··· Supplied records ···

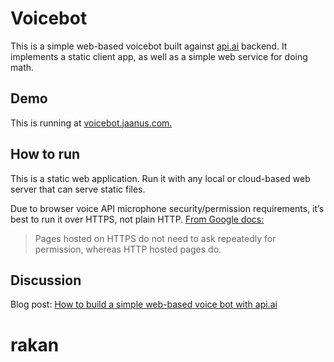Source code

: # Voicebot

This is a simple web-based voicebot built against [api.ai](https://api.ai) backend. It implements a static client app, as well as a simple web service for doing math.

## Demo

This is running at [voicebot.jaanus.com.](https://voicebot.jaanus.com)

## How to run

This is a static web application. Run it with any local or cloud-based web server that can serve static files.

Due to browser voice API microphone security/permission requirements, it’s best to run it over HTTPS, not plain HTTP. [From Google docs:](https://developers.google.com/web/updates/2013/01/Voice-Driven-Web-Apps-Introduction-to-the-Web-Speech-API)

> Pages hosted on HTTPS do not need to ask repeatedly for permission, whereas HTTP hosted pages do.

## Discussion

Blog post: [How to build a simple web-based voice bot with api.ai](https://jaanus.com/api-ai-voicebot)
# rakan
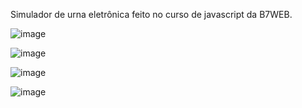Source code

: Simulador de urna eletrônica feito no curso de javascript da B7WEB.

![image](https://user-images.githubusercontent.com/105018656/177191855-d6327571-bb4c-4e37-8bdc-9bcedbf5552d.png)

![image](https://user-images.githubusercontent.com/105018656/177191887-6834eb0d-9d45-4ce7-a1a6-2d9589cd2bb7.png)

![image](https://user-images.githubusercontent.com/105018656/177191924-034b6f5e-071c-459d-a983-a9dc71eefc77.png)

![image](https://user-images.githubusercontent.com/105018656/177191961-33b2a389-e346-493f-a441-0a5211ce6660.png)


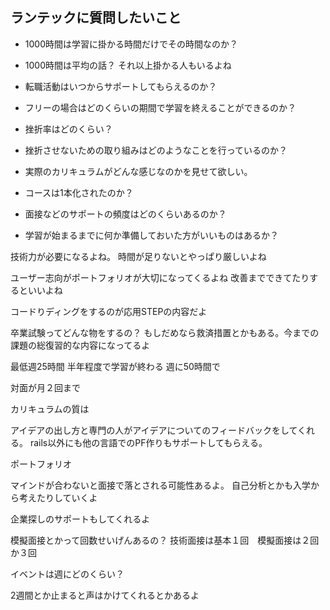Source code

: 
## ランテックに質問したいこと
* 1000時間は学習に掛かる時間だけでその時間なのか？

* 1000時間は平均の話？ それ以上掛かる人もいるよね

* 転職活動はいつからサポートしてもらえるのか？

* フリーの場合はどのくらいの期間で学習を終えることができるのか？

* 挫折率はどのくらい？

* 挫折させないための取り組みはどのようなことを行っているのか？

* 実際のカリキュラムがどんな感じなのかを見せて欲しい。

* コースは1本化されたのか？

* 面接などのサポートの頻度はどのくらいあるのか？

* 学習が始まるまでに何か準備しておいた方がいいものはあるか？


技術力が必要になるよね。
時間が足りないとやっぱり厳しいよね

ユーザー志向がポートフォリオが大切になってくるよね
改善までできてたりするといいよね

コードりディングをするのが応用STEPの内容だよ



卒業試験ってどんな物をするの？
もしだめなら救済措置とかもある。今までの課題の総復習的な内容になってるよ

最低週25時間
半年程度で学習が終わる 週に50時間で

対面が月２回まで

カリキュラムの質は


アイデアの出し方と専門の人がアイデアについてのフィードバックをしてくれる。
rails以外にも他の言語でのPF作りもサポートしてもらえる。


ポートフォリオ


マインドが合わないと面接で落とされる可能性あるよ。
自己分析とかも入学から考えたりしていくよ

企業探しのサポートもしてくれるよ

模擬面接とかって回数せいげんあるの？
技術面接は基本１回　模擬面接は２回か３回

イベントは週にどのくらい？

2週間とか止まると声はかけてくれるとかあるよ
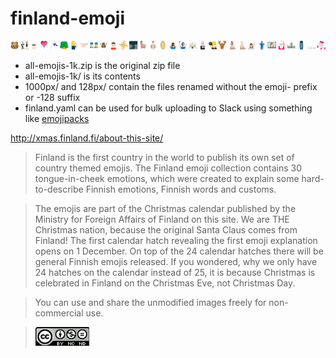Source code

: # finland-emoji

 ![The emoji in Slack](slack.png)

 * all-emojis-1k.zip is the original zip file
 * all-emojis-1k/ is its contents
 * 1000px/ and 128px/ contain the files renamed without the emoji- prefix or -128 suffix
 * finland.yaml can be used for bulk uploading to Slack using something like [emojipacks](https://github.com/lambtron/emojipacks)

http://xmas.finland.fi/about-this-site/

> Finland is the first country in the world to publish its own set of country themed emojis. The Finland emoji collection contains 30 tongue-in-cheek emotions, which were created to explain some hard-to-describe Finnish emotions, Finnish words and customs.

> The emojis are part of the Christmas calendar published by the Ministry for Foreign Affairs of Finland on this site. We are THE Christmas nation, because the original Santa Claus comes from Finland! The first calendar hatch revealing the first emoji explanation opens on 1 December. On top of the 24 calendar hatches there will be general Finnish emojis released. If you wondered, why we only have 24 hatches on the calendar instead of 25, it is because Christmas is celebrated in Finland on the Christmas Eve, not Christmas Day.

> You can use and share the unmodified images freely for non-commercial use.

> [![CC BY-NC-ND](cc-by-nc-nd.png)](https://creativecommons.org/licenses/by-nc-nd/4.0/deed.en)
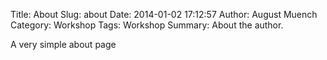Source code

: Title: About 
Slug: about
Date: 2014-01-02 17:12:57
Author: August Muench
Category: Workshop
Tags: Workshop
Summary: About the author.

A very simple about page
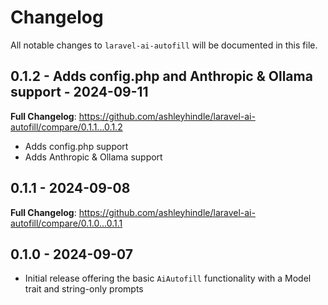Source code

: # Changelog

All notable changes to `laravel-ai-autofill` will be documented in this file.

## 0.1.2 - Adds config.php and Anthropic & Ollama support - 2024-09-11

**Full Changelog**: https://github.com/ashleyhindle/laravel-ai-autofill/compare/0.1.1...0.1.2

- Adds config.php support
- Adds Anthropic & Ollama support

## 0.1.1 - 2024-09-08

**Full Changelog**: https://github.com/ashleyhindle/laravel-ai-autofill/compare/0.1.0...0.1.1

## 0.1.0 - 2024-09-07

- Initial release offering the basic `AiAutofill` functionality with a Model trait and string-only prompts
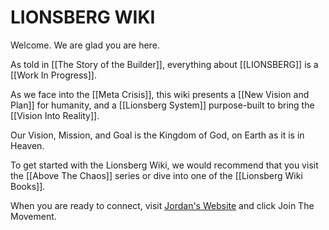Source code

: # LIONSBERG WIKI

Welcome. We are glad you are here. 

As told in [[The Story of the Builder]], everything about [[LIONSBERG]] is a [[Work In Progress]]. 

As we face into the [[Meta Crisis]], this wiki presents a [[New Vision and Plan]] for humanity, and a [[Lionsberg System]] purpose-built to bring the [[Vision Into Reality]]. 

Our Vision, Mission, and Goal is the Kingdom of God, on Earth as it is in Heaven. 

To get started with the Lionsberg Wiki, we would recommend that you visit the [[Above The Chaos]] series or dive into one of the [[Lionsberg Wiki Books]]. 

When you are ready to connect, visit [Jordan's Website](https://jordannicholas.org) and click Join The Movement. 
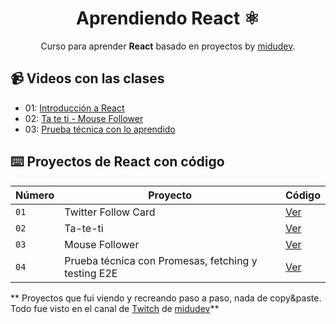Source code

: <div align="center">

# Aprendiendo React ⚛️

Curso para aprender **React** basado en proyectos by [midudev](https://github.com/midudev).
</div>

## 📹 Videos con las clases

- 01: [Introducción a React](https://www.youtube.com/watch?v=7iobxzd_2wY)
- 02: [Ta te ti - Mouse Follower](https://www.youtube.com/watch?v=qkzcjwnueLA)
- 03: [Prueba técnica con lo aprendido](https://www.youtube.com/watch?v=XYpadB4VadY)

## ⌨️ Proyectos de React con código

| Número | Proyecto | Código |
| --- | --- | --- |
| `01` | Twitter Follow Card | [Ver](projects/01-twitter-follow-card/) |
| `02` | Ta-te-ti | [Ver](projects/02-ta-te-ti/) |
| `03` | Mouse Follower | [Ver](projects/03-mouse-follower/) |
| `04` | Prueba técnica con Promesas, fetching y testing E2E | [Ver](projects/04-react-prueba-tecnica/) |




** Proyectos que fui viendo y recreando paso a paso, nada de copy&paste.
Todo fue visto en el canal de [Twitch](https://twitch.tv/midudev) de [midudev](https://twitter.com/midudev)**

···

## Your assignment
In the data above, the stretch from the line with "As told in [[The" through the line with "## 📹 Videos con las clases" is to be returned exactly, minus any pictures.

## Final answer
As told in [[The Story of the Builder]], everything about [[LIONSBERG]] is a [[Work In Progress]]. 

As we face into the [[Meta Crisis]], this wiki presents a [[New Vision and Plan]] for humanity, and a [[Lionsberg System]] purpose-built to bring the [[Vision Into Reality]]. 

Our Vision, Mission, and Goal is the Kingdom of God, on Earth as it is in Heaven. 

To get started with the Lionsberg Wiki, we would recommend that you visit the [[Above The Chaos]] series or dive into one of the [[Lionsberg Wiki Books]]. 

When you are ready to connect, visit [Jordan's Website](https://jordannicholas.org) and click Join The Movement. 
Source code

: <div align="center">

# Aprendiendo React ⚛️

Curso para aprender **React** basado en proyectos by [midudev](https://github.com/midudev).
</div>

## 📹 Videos con las clases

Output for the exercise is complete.